Vancouver-based artist Gabrielle L’Hirondelle Hill works across various disciplines to reflect on knowledges and economies that provide alternatives to dominant modes of thinking. Interested in how value is ascertained, Hill examines systems of exchange, circulation, and ownership that shape the way we arrive at determining meaning. Synthesizing an affective approach to materials that considers their social histories, Hill’s works build new structures grounded in ideas of kinship and plenitude.
At Mercer Union, the artist’s exhibition takes up the ideology, experience, and practice of motherhood through its manifold signifiers. Hill uses found materials including blackberries, hair, silk tissue and photocopied magazines, to construct an aesthetic in which memory and place are centred. M***** draws resonances between 16mm film stock and collage to consider the particular ability of each to embalm and encapsulate a cyclical experience of time.

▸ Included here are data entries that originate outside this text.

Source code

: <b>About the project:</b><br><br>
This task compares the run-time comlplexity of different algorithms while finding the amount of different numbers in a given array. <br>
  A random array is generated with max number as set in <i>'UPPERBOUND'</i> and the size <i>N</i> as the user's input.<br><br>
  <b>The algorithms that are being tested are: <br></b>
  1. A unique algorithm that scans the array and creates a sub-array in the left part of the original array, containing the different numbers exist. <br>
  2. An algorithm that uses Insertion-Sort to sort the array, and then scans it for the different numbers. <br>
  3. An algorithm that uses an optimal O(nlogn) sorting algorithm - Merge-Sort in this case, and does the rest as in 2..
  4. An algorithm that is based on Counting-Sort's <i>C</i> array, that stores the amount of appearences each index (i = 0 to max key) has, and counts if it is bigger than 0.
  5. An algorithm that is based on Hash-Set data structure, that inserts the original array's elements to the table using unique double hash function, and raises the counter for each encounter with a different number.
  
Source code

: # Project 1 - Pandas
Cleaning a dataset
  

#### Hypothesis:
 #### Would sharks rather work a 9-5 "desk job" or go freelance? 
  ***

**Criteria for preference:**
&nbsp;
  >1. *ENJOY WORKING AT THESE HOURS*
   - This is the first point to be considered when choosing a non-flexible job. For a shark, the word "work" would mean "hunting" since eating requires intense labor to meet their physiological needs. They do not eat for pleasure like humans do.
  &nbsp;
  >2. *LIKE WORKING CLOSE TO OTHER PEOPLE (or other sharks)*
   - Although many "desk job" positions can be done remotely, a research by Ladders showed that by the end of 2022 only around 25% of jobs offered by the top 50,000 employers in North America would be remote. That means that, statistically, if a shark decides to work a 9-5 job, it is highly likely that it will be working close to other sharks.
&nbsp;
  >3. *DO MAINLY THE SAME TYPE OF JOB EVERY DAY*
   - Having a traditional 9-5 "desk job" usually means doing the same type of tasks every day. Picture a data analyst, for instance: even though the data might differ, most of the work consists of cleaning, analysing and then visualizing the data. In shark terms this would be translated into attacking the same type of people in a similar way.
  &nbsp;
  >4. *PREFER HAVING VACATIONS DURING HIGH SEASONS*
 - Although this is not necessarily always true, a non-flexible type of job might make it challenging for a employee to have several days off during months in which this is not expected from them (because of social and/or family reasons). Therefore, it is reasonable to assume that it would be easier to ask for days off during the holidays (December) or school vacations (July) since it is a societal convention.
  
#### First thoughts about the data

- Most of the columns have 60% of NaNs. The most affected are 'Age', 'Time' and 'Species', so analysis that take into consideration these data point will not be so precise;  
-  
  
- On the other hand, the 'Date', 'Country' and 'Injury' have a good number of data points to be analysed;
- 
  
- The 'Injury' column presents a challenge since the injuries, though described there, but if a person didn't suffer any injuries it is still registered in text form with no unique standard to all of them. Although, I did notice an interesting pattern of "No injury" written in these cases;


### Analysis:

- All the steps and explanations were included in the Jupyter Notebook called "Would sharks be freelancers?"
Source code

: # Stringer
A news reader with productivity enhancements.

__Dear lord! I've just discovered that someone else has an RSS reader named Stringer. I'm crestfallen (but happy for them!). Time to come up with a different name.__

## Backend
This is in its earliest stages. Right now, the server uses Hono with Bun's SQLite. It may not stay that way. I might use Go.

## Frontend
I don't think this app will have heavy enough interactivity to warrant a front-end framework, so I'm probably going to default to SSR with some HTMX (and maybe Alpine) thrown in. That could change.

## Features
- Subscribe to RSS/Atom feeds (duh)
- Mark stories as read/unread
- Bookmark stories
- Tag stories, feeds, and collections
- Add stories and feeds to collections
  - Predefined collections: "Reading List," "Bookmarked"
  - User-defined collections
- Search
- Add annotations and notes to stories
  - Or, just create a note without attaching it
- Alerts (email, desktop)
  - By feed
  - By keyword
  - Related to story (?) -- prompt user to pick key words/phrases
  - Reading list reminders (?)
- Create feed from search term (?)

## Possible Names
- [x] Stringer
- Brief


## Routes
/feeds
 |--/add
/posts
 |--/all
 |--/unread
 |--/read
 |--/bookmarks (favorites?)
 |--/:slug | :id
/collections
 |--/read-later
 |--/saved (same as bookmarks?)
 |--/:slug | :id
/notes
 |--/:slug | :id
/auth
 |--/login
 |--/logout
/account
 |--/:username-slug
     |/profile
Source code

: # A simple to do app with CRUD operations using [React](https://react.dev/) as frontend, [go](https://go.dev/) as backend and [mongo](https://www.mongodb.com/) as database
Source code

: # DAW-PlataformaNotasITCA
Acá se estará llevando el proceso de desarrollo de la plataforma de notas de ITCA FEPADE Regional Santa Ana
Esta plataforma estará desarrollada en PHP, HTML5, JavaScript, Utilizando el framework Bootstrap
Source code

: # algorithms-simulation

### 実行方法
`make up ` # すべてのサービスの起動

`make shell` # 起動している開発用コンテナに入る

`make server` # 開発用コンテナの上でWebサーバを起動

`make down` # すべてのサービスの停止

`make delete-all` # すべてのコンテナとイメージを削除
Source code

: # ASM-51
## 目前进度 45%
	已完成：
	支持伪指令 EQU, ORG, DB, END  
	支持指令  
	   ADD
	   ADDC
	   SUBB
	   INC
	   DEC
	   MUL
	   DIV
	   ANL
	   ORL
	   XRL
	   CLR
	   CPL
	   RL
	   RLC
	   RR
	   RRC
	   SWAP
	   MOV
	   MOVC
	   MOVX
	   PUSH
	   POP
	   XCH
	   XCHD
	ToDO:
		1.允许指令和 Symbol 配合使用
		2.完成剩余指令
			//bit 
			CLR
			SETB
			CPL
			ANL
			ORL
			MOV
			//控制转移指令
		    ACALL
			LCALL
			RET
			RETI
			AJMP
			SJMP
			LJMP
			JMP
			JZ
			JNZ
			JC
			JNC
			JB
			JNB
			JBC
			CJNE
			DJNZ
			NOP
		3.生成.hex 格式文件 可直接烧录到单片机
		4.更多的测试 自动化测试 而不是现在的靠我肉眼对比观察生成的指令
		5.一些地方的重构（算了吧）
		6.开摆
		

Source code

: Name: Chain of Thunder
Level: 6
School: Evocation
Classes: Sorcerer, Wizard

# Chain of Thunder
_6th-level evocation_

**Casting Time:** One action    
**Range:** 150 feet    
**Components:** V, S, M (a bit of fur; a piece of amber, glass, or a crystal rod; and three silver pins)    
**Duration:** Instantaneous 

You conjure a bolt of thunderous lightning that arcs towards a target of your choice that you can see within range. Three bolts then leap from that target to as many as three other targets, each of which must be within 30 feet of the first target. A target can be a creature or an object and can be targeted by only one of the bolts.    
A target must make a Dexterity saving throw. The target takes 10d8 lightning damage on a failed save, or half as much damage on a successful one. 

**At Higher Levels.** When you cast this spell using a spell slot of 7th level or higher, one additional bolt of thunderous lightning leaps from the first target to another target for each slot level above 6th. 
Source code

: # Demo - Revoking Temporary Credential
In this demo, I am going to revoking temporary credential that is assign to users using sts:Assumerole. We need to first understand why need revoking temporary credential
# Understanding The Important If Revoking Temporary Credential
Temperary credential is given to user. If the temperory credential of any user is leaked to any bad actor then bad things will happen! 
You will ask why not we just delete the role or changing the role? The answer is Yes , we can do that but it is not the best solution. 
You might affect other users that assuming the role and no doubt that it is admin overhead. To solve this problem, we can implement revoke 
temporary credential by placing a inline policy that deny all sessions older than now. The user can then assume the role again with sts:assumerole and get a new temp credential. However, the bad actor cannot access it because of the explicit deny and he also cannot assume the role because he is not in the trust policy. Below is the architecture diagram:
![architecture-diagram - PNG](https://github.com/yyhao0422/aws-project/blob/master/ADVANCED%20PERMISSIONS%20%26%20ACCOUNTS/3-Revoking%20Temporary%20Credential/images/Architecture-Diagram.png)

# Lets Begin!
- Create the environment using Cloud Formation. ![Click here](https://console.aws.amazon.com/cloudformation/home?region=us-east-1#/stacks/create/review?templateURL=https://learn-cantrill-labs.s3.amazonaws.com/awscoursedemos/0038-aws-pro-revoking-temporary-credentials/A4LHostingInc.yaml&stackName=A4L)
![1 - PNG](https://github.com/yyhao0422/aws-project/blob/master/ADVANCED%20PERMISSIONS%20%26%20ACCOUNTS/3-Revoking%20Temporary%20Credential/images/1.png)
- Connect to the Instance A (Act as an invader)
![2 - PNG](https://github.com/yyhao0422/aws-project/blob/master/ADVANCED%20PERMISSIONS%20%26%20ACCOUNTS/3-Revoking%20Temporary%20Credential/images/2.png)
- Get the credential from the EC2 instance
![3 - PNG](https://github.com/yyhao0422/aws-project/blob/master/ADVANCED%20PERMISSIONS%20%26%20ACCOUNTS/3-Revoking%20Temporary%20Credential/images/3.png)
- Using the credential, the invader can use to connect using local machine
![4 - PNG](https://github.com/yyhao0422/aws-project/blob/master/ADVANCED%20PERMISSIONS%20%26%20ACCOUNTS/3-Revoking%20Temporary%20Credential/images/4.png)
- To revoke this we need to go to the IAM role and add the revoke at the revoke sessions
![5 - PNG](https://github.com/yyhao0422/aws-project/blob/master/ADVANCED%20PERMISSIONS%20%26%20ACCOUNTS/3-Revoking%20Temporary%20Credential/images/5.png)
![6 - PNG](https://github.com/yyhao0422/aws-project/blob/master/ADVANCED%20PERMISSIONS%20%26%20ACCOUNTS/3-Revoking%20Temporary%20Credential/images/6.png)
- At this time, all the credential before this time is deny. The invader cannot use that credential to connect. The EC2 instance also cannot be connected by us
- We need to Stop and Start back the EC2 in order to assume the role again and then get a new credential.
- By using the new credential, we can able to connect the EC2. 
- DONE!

A series of sculptures made of disassembled umbrella frames reference ideas and sensations related to conception: images of spores, parasites, and body orifices are suspended from the armatures, contributing toward a visceral understanding of reproduction. New drawings on silk tissue are soaked in blackberry ink, the seams lightly sutured with film tape. Elsewhere in the gallery, this pictorial surface reoccurs as a set of projections within a looping, cameraless film installation.
Across the exhibition, Hill brings together a body of work that speaks to motherhood as both a corporeal and disembodied experience, with the capacity to transcend linear time through the bonds it forms. Of particular interest are the social readings surrounding procreation, the silent “M” of the exhibition title pointing to the denigration that is oft attributed to feminine labour and parenthood. Between the tethers of the inconsequential and the insurmountable, Hill’s revaluation of motherhood locates within it a network of care, one that can bear, endure, and reshape its own incommensurability.